=== Work task ===
How many lines below contain the word "example"? Reply solely with the number.

=== Given data ===
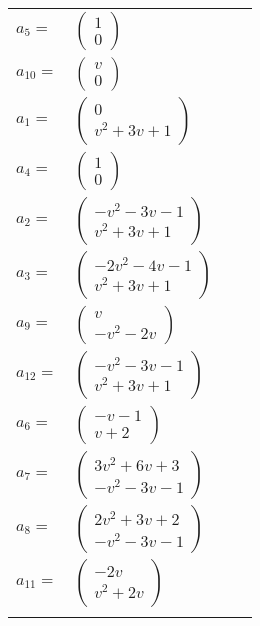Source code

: \documentclass[1p]{elsarticle_modified}
\theoremstyle{definition}
\begin{document}
\begin{tabular}{m{7pt} m{180pt} m{7pt} m{180pt} }
\flushright $a_{5}=$&$\begin{pmatrix}1\\0\end{pmatrix}$ \\
\flushright $a_{10}=$&$\begin{pmatrix}v\\0\end{pmatrix}$ \\
\flushright $a_{1}=$&$\begin{pmatrix}0\\v^2+3 v+1\end{pmatrix}$ \\
\flushright $a_{4}=$&$\begin{pmatrix}1\\0\end{pmatrix}$ \\
\flushright $a_{2}=$&$\begin{pmatrix}- v^2-3 v-1\\v^2+3 v+1\end{pmatrix}$ \\
\flushright $a_{3}=$&$\begin{pmatrix}-2 v^2-4 v-1\\v^2+3 v+1\end{pmatrix}$ \\
\flushright $a_{9}=$&$\begin{pmatrix}v\\- v^2-2 v\end{pmatrix}$ \\
\flushright $a_{12}=$&$\begin{pmatrix}- v^2-3 v-1\\v^2+3 v+1\end{pmatrix}$ \\
\flushright $a_{6}=$&$\begin{pmatrix}- v-1\\v+2\end{pmatrix}$ \\
\flushright $a_{7}=$&$\begin{pmatrix}3 v^2+6 v+3\\- v^2-3 v-1\end{pmatrix}$ \\
\flushright $a_{8}=$&$\begin{pmatrix}2 v^2+3 v+2\\- v^2-3 v-1\end{pmatrix}$ \\
\flushright $a_{11}=$&$\begin{pmatrix}-2 v\\v^2+2 v\end{pmatrix}$\\&\end{tabular}
\end{document}
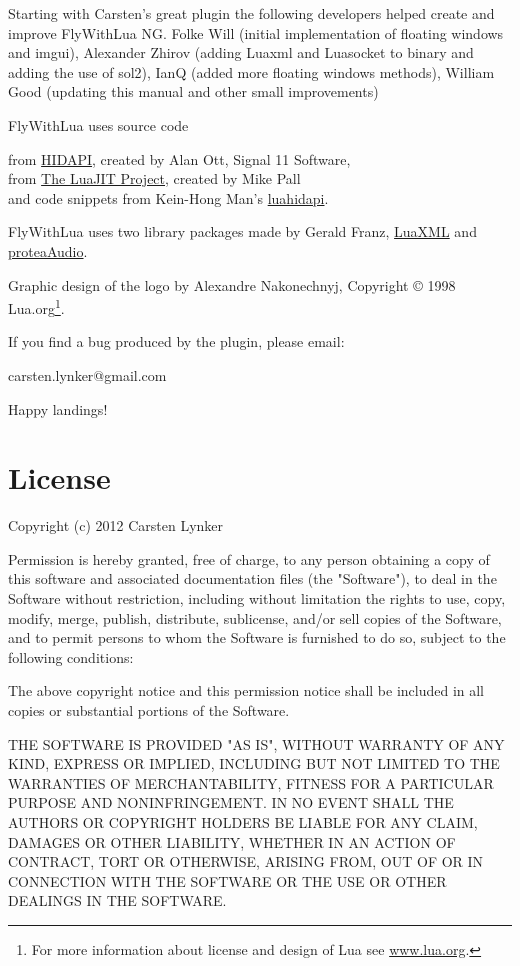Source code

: \documentclass[11pt,parskip=half,a4paper]{scrartcl}
\begin{document}
Starting with Carsten's great plugin the following developers helped create and improve FlyWithLua NG. Folke Will (initial implementation of floating windows and imgui), Alexander Zhirov (adding Luaxml and Luasocket to binary and adding the use of sol2), IanQ (added more floating windows methods), William Good (updating this manual and other small improvements) 

FlyWithLua uses source code

from \href{http://www.signal11.us/oss/hidapi/}{HIDAPI}, created by Alan Ott, Signal 11 Software,\\
from \href{http://luajit.org/}{The LuaJIT Project}, created by Mike Pall\\
and code snippets from Kein-Hong Man's \href{https://sites.google.com/site/rubblepiles/hardware-stuff}{luahidapi}.

FlyWithLua uses two library packages made by Gerald Franz, \href{http://viremo.eludi.net/LuaXML/index.html}{LuaXML} and \href{http://viremo.eludi.net/proteaAudio/proteaaudiolua.html}{proteaAudio}.

Graphic design of the logo by Alexandre Nakonechnyj, Copyright © 1998 Lua.org\footnote{For more information about license and design of Lua see \url{www.lua.org}.}.

If you find a bug produced by the plugin, please email:

carsten.lynker@gmail.com

Happy landings!

\newpage
\section{License}

Copyright (c) 2012 Carsten Lynker

Permission is hereby granted, free of charge, to any person obtaining a copy of this software and associated documentation files (the "Software"), to deal in the Software without restriction, including without limitation the rights to use, copy, modify, merge, publish, distribute, sublicense, and/or sell copies of the Software, and to permit persons to whom the Software is furnished to do so, subject to the following conditions:

The above copyright notice and this permission notice shall be included in all copies or substantial portions of the Software.

THE SOFTWARE IS PROVIDED "AS IS", WITHOUT WARRANTY OF ANY KIND, EXPRESS OR IMPLIED, INCLUDING BUT NOT LIMITED TO THE WARRANTIES OF MERCHANTABILITY, FITNESS FOR A PARTICULAR PURPOSE AND NONINFRINGEMENT. IN NO EVENT SHALL THE AUTHORS OR COPYRIGHT HOLDERS BE LIABLE FOR ANY CLAIM, DAMAGES OR OTHER LIABILITY, WHETHER IN AN ACTION OF CONTRACT, TORT OR OTHERWISE, ARISING FROM, OUT OF OR IN CONNECTION WITH THE SOFTWARE OR THE USE OR OTHER DEALINGS IN THE SOFTWARE.
\end{document}
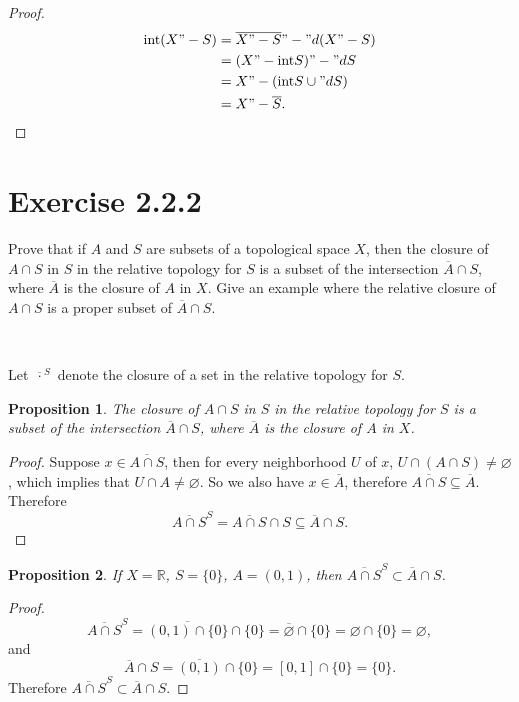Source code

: \documentclass[12pt]{article}
\newtheorem{proposition}{Proposition}
\newenvironment{problem}
    {\begin{lrbox}{\mybox}\begin{minipage}{\textwidth-10pt}}
    {\end{minipage}\end{lrbox}\framebox[6.5in]{\usebox{\mybox}}\\}
\newcommand{\clo}[1]{\overline{#1}}
\newcommand{\R}{\mathbb{R}}
\let\emptyset\varnothing
\renewcommand{\int}{\text{int}}
\begin{document}
\begin{proof}
    \begin{align*}
        \int(X"-S)
            &= \clo{X"-S}"-"d(X"-S) \\
            &= (X"-\int S)"-"dS \\
            &= X"-(\int S \cup "dS) \\
            &= X"-\clo{S}.
    \end{align*}
    
\end{proof}

\section*{Exercise 2.2.2}
\begin{problem}
    Prove that if $A$ and $S$ are subsets of a topological space $X$, then the closure of $A\cap S$ in $S$ in the relative topology for $S$ is a subset of the intersection $\clo{A}\cap S$, where $\clo{A}$ is the closure of $A$ in $X$. Give an example where the relative closure of $A\cap S$ is a proper subset of $\clo{A}\cap S$.
\end{problem}

Let $\clo{\,\cdot\,}^S$ denote the closure of a set in the relative topology for $S$.

\begin{proposition}
    The closure of $A\cap S$ in $S$ in the relative topology for $S$ is a subset of the intersection $\clo{A}\cap S$, where $\clo{A}$ is the closure of $A$ in $X$.
\end{proposition}

\begin{proof}
    Suppose $x\in\clo{A\cap S}$, then for every neighborhood $U$ of $x$, $U\cap(A\cap S)\ne\emptyset$, which implies that $U\cap A\ne\emptyset$. So we also have $x\in\clo{A}$, therefore $\clo{A\cap S}\subseteq \clo{A}$. Therefore
    \[\clo{A\cap S}^S = \clo{A\cap S} \cap S \subseteq \clo{A}\cap S.\]
    
\end{proof}

\begin{proposition}
    If $X=\R$, $S=\{0\}$, $A=(0,1)$, then $\clo{A\cap S}^S\subset \clo{A}\cap S$.
\end{proposition}

\begin{proof}
    \[\clo{A\cap S}^S = \clo{(0,1)\cap \{0\}} \cap \{0\} = \clo{\emptyset}\cap\{0\} = \emptyset\cap\{0\}=\emptyset,\]
    and
    \[\clo{A}\cap S = \clo{(0,1)}\cap \{0\} = [0,1]\cap\{0\} = \{0\}.\]
    Therefore $\clo{A\cap S}^S\subset \clo{A}\cap S$.
\end{proof}
\end{document}
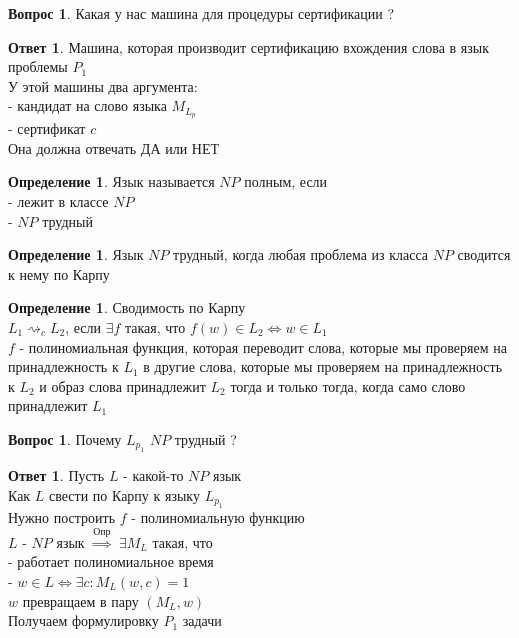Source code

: \documentclass{beamer}
\theoremstyle{plain}
\theoremstyle{definition}
\newtheorem{dfn}[thm]{Определение}
\newtheorem{Q}[thm]{Вопрос}
\newtheorem{A}[thm]{Ответ}
\begin{document}
\begin{frame}
	\begin{Q}
	    Какая у нас машина для процедуры сертификации ?
	\end{Q}
	\begin{A}
	    Машина, которая производит сертификацию вхождения слова в язык проблемы $P_1$ \\
	    У этой машины два аргумента: \\
	        - кандидат на слово языка $M_{L_p}$ \\
	        - сертификат $c$ \\
	  	Она должна отвечать ДА или НЕТ
	\end{A}
\end{frame}

\begin{frame}
	\begin{dfn}
	    Язык называется $NP$ полным, если \\
	    - лежит в классе $NP$ \\
	    - $NP$ трудный	
	\end{dfn}

	\begin{dfn}
		Язык $NP$ трудный, когда любая проблема из класса $NP$ сводится к нему по Карпу
	\end{dfn}
	
	\begin{dfn}
	    Сводимость по Карпу \\
	    $L_1\rightsquigarrow_c L_2$, если $\exists f$ такая, что $f(w)\in L_2 \Leftrightarrow w \in L_1$ \\
	    $f$ - полиномиальная функция, которая переводит слова, которые мы проверяем на принадлежность к $L_1$ в другие слова, которые мы проверяем на принадлежность к $L_2$ и образ слова принадлежит $L_2$ тогда и только тогда, когда само слово принадлежит $L_1$ 
	\end{dfn}
\end{frame}

\begin{frame}
	\begin{Q}
	    Почему $L_{p_1}$ $NP$ трудный ?
	\end{Q}
	\begin{A}
	    Пусть $L$ - какой-то $NP$ язык \\
	    Как $L$ свести по Карпу к языку $L_{p_1}$ \\
	    Нужно построить $f$ - полиномиальную функцию \\
	    $L$ - $NP$ язык ${\overset{\mbox{Опр}}\Rightarrow}$ $\exists M_L$ такая, что \\
	    - работает полиномиальное время \\
	    - $w \in L \Leftrightarrow \exists c : M_L(w,c)=1$ \\
	    $w$ превращаем в пару $(M_L, w)$ \\
	    Получаем формулировку $P_1$ задачи \\
	\end{A}
\end{frame}
\end{document}
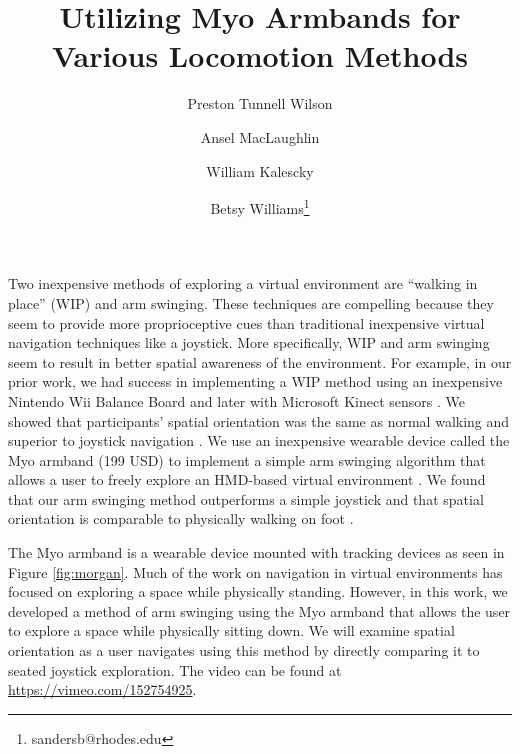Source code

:\documentclass{vgtc}                          %
\title{Utilizing Myo Armbands for Various Locomotion Methods}
\author{Preston Tunnell Wilson %
  \and Ansel MacLaughlin %
  \and William Kalescky %
  \and Betsy Williams\thanks{sandersb@rhodes.edu}
}
\affiliation{\scriptsize Rhodes College}
\begin{document}


\maketitle

Two inexpensive methods of exploring a virtual environment are ``walking in place'' (WIP) and arm swinging.
These techniques are compelling because they seem to provide more proprioceptive cues than traditional inexpensive virtual navigation techniques like a joystick.
More specifically, WIP and arm swinging seem to result in better spatial awareness of the environment.
For example, in our prior work, we had success in implementing a WIP method using an inexpensive Nintendo Wii Balance Board \cite{Williams:2011:EWP} and later with Microsoft Kinect sensors \cite{Wilson:2014}.
We showed that participants' spatial orientation was the same as normal walking and superior to joystick navigation \cite{Williams:2011:EWP}.
We use an inexpensive wearable device called the Myo armband (199 USD) to implement a simple arm swinging algorithm that allows a user to freely explore an HMD-based virtual environment \cite{previousMYO}.
We found that our arm swinging method outperforms a simple joystick and that spatial orientation is comparable to physically walking on foot \cite{previousMYO}.


The Myo armband is a wearable device mounted with tracking devices as seen in Figure \ref{fig:morgan}.
Much of the work on navigation in virtual environments has focused on exploring a space while physically standing.
However, in this work, we developed a method of arm swinging using the Myo armband that allows the user to explore a space while physically sitting down.
We will examine spatial orientation as a user navigates using this method by directly comparing it to seated joystick exploration.
The video can be found at \url{https://vimeo.com/152754925}.
\end{document}
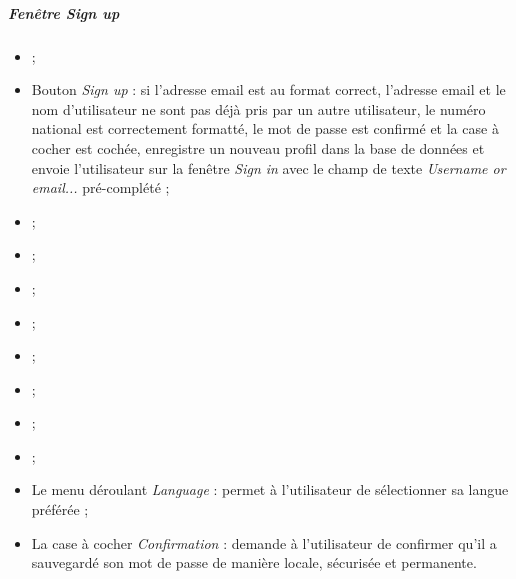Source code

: \subparagraph{Fenêtre \emph{Sign up}}
\begin{itemize}
\item {} ;
\item Bouton \emph{Sign up} : si l'adresse email est au format correct, l'adresse email et le nom d'utilisateur ne sont pas déjà pris par un autre utilisateur, le numéro national est correctement formatté, le mot de passe est confirmé et la case à cocher est cochée, enregistre un nouveau profil dans la base de données et envoie l'utilisateur sur la fenêtre \emph{Sign in} avec le champ de texte \emph{Username or email...} pré-complété ;
\item {} ;
\item {} ;
\item {} ;
\item {} ;
\item {} ;
\item {} ;
\item {} ;
\item {} ;
\item Le menu déroulant \emph{Language} : permet à l'utilisateur de sélectionner sa langue préférée ;
\item La case à cocher \emph{Confirmation} : demande à l'utilisateur de confirmer qu'il a sauvegardé son mot de passe de manière locale, sécurisée et permanente.
\end{itemize}


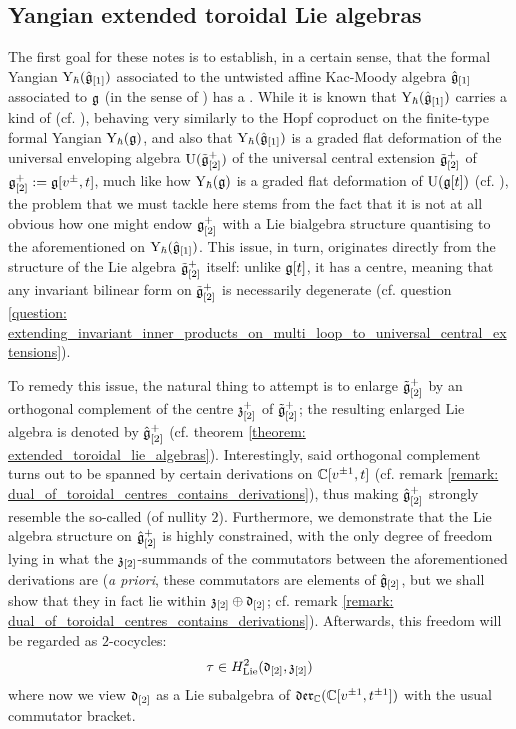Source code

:         \subsection{Yangian extended toroidal Lie algebras}
            The first goal for these notes is to establish, in a certain sense, that the formal Yangian $\mathrm{Y}_{\hbar}(\hat{\mathfrak{g}}_{[1]})$ associated to the untwisted affine Kac-Moody algebra $\hat{\mathfrak{g}}_{[1]}$ associated to $\mathfrak{g}$ (in the sense of \cite[Chapter 7]{kac_infinite_dimensional_lie_algebras}) has a . While it is known that $\mathrm{Y}_{\hbar}(\hat{\mathfrak{g}}_{[1]})$ carries a kind of  (cf. \cite{guay_nakajima_wendlandt_affine_yangian_coproduct}), behaving very similarly to the Hopf coproduct on the finite-type formal Yangian $\mathrm{Y}_{\hbar}(\mathfrak{g})$, and also that $\mathrm{Y}_{\hbar}(\hat{\mathfrak{g}}_{[1]})$ is a graded flat deformation of the universal enveloping algebra $\mathrm{U}(\tilde{\mathfrak{g}}_{[2]}^+)$ of the universal central extension $\tilde{\mathfrak{g}}_{[2]}^+$ of $\mathfrak{g}_{[2]}^+ := \mathfrak{g}[v^{\pm}, t]$, much like how $\mathrm{Y}_{\hbar}(\mathfrak{g})$ is a graded flat deformation of $\mathrm{U}(\mathfrak{g}[t])$ (cf. \cite{chari_pressley_quantum_groups}), the problem that we must tackle here stems from the fact that it is not at all obvious how one might endow $\mathfrak{g}_{[2]}^+$ with a Lie bialgebra structure quantising to the aforementioned  on $\mathrm{Y}_{\hbar}(\hat{\mathfrak{g}}_{[1]})$. This issue, in turn, originates directly from the structure of the Lie algebra $\tilde{\mathfrak{g}}_{[2]}^+$ itself: unlike $\mathfrak{g}[t]$, it has a centre, meaning that any invariant bilinear form on $\tilde{\mathfrak{g}}_{[2]}^+$ is necessarily degenerate (cf. question \ref{question: extending_invariant_inner_products_on_multi_loop_to_universal_central_extensions}).

            To remedy this issue, the natural thing to attempt is to enlarge $\tilde{\mathfrak{g}}_{[2]}^+$ by an orthogonal complement of the centre $\mathfrak{z}_{[2]}^+$ of $\tilde{\mathfrak{g}}_{[2]}^+$; the resulting enlarged Lie algebra is denoted by $\hat{\mathfrak{g}}_{[2]}^+$ (cf. theorem \ref{theorem: extended_toroidal_lie_algebras}). Interestingly, said orthogonal complement turns out to be spanned by certain derivations on $\mathbb{C}[v^{\pm 1}, t]$ (cf. remark \ref{remark: dual_of_toroidal_centres_contains_derivations}), thus making $\hat{\mathfrak{g}}_{[2]}^+$ strongly resemble the so-called  (of nullity $2$). Furthermore, we demonstrate that the Lie algebra structure on $\hat{\mathfrak{g}}_{[2]}^+$ is highly constrained, with the only degree of freedom lying in what the $\mathfrak{z}_{[2]}$-summands of the commutators between the aforementioned derivations are (\textit{a priori}, these commutators are elements of $\hat{\mathfrak{g}}_{[2]}$, but we shall show that they in fact lie within $\mathfrak{z}_{[2]} \oplus \mathfrak{d}_{[2]}$; cf. remark \ref{remark: dual_of_toroidal_centres_contains_derivations}). Afterwards, this freedom will be regarded as $2$-cocycles:
                $$\tau \in H^2_{\mathrm{Lie}}(\mathfrak{d}_{[2]}, \mathfrak{z}_{[2]})$$
            where now we view $\mathfrak{d}_{[2]}$ as a Lie subalgebra of $\mathfrak{der}_{\mathbb{C}}(\mathbb{C}[v^{\pm 1}, t^{\pm 1}])$ with the usual commutator bracket.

=== Task answer ===
2